Fast forward to the 1980s, an American engineer named Tommy Thompson began a new search for SS Central America. Through his charm, Thompson had convinced 161 different investors into funding his hunt for the long-lost ship. Thompson hired a man named Larry Stone, who was infamous for pioneering the Bayesian search theory, which used probability to find missing objects, including sunken ships. Stone would use Bayes Theorem to weigh up different pieces of evidence based on their strength and then compute the probability of a particular conjecture being true.
Thompson’s team had collected hundreds of different eyewitness accounts and reports from the time of the ship’s sinking and produced a list of places where the ship could be found. Stone combined all the information and ran computer simulations to try to work out the most likely location of the shipwreck by employing the Bayes Theorem. He produced a map that covered 1,400 square miles of ocean, split into a two-square-mile-wide grid with each square containing the probability of finding the ship at that location. With the help of the map, Thompson and his team began searching the ocean. The beauty of Bayes Theorem was that it allowed Thompson’s team to update the probability of finding the treasure in each square as they moved from one location to another. Stone’s map told them where to begin their search and how to employ Bayes’ theorem to update all of the probabilities as they went along and if they found any clues — which they did as they found pieces of broken china, washbowls, and toys lying on the seabed, all dating from the nineteenth century. Thompson’s team used the newfound evidence to update the probabilities and triangulate the location of the lost treasure. Finally, on September 11, 1988, the crew’s undersea vessel spotted SS Central America. The lost treasure had been found, all thanks to the Bayes Theorem.
Put very simply, Bayes’ theorem teaches us that for any views that you hold, you should continually update your conclusions when new evidence emerges. It’s a way of integrating probability thinking into our lives. Before we delve into the formula for Bayes Theorem, let’s learn about how it was discovered.
Thomas Bayes was an English minister in the 18th century whose most famous work, “An Essay toward Solving a Problem in the Doctrine of Chances,” was brought to the Royal Society’s attention two years after his death in 1763 by his friend Richard Price. The essay did not contain the theorem but could be termed as the theorem’s blueprint. In his essay, Bayes argued for adjusting our estimates of probabilities when we encounter new data that influences a particular situation.
Bayes used a thought experiment to illustrate his arguments. Imagine that Bayes has his back turned to a billboard table, and he asks his assistant to drop a ball on the table.

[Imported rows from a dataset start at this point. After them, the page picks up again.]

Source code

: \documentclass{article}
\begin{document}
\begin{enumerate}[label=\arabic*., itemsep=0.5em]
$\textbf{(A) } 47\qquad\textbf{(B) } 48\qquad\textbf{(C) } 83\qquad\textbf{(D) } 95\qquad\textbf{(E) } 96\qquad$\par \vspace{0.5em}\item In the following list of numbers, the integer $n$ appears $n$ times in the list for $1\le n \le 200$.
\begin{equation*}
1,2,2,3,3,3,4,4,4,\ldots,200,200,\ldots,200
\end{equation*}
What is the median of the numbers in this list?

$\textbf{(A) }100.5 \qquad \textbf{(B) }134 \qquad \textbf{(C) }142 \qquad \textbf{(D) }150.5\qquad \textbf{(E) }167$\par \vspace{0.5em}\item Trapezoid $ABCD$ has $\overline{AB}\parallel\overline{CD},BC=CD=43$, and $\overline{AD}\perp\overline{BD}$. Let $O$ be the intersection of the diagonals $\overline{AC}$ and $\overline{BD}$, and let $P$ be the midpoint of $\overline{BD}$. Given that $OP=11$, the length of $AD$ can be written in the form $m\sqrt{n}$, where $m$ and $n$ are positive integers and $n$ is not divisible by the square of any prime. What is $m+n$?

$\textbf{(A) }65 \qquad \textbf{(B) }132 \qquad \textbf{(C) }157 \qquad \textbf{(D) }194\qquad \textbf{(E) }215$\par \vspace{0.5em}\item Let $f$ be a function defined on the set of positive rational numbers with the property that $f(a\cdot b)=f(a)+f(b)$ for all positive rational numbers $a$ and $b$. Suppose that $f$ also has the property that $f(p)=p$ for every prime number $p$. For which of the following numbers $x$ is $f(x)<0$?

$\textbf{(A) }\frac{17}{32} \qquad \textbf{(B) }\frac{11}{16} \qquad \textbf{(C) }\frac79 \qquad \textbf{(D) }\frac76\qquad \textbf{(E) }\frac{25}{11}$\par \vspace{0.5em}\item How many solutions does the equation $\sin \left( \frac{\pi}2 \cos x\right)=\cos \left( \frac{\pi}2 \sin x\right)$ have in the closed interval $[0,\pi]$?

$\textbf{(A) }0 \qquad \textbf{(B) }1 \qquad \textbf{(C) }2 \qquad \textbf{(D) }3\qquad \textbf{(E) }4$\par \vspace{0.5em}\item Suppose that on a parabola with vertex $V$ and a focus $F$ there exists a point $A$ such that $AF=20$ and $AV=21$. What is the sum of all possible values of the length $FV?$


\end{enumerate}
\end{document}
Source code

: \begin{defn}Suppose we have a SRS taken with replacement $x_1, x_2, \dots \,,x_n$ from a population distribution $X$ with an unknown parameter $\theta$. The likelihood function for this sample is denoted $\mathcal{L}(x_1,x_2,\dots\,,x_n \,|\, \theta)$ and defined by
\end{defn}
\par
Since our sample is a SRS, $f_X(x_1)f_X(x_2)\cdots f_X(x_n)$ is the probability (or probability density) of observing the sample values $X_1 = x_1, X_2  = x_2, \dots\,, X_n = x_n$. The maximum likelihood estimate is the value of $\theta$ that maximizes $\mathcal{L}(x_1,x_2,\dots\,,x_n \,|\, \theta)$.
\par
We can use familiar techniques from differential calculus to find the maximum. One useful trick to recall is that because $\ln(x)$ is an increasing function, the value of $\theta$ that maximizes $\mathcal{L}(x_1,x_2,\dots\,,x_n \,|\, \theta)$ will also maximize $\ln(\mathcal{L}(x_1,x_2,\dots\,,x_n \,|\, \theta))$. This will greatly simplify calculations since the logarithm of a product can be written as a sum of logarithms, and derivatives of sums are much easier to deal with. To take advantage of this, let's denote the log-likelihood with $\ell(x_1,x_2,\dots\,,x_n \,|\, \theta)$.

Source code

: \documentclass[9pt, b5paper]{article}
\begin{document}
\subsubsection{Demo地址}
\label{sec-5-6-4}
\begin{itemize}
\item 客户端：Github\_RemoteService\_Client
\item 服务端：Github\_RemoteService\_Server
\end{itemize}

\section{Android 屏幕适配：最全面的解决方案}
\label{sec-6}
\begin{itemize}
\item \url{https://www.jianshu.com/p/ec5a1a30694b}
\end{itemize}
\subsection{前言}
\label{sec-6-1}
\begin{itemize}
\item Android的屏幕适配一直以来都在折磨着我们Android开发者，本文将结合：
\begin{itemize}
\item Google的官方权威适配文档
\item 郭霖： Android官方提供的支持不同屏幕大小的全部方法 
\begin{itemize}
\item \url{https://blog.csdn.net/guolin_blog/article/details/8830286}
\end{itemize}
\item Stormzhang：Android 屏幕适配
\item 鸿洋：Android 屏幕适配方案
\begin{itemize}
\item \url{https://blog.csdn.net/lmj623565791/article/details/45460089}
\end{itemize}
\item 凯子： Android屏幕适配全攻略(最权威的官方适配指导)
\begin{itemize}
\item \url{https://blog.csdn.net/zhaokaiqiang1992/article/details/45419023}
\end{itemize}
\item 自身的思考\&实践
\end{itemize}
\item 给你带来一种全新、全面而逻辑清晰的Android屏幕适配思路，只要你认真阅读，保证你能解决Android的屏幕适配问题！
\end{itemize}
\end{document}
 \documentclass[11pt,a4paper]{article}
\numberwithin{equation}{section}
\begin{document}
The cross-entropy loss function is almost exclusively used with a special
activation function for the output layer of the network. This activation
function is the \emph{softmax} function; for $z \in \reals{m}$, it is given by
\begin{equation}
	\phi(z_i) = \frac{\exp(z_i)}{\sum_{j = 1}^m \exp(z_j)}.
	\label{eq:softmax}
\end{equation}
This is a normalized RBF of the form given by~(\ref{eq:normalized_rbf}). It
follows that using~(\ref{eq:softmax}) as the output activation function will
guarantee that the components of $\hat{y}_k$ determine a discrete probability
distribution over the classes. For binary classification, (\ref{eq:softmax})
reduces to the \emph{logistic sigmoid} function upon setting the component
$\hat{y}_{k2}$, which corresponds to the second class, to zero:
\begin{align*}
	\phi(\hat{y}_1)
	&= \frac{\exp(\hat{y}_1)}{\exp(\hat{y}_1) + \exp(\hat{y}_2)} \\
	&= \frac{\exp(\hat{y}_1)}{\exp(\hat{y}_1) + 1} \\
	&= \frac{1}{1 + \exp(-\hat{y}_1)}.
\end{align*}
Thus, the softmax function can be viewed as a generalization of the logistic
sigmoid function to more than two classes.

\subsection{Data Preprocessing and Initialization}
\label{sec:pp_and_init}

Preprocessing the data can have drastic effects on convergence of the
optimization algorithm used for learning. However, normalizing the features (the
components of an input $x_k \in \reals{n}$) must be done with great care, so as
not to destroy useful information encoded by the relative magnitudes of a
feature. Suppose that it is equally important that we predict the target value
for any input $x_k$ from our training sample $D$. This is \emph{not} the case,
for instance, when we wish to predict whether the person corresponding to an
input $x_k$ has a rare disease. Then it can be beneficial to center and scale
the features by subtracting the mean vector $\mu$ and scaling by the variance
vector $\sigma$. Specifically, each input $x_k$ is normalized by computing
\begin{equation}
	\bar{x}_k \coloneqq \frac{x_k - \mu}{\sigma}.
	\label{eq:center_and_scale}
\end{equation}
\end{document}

The table design is perfect in that the ball has an equal chance of landing at any one place on the table. Now Bayes has to figure out where the ball is without looking. He asks his assistant to throw another ball on the table and report whether it is to the left or the right of the first ball. If the new ball landed to the left of the first ball, then the first ball is more likely to be on the right side of the table than the left side. He asks his assistant to throw the second ball again. If it again lands to the left of the first ball, then the first ball is even more likely than before to be on the right side of the table. Thus Bayes would keep asking his assistant to continue throwing balls on the table. Over multiple attempts, Bayes can narrow down the area in which the first ball probably sits. Each new piece of information constrains the area where the first ball probably is. The philosophy behind Bayes thought experiment was simple: we ought to update our beliefs as new evidence shows itself pertaining to an event.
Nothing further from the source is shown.